# [WORK ORDER]
Would you return every line of the listing below that has "rest" in it?

= = = =

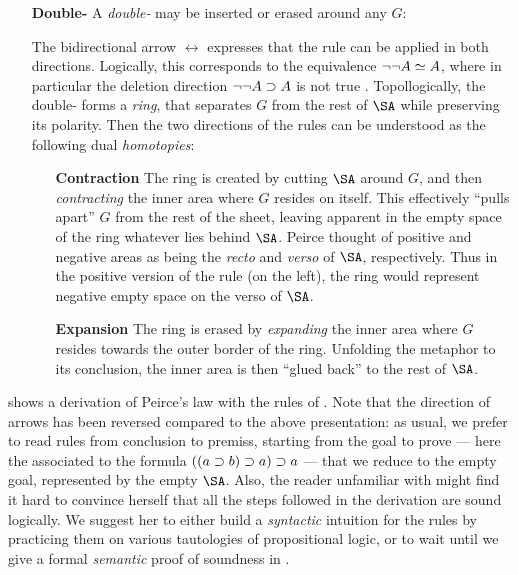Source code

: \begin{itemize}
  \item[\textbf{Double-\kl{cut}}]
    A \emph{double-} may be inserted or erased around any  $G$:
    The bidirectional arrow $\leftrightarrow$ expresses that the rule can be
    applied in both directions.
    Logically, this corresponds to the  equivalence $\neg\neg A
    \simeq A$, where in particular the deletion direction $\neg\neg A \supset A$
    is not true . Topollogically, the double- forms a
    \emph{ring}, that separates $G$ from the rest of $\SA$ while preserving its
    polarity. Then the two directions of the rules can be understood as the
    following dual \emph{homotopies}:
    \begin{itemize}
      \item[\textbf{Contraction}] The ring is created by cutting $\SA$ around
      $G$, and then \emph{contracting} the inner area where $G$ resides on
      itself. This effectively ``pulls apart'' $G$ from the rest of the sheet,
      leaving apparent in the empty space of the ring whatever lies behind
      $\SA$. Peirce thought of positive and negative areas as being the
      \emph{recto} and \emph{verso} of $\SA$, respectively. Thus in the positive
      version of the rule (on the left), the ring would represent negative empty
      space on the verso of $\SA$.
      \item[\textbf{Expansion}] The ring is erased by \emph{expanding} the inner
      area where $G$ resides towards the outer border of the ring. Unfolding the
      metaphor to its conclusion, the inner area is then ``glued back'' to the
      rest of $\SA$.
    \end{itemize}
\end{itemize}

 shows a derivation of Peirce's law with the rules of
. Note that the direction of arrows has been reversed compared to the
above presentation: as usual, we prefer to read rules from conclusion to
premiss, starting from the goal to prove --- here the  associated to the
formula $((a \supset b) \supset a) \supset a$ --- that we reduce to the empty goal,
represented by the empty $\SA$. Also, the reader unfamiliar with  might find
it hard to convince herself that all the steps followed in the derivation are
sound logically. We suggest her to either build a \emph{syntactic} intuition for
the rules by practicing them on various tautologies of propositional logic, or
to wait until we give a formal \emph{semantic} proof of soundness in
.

= = = =

# [RESULT FOR THIS EXERCISE]
    \emph{ring}, that separates $G$ from the rest of $\SA$ while preserving its
      itself. This effectively ``pulls apart'' $G$ from the rest of the sheet,
      rest of $\SA$.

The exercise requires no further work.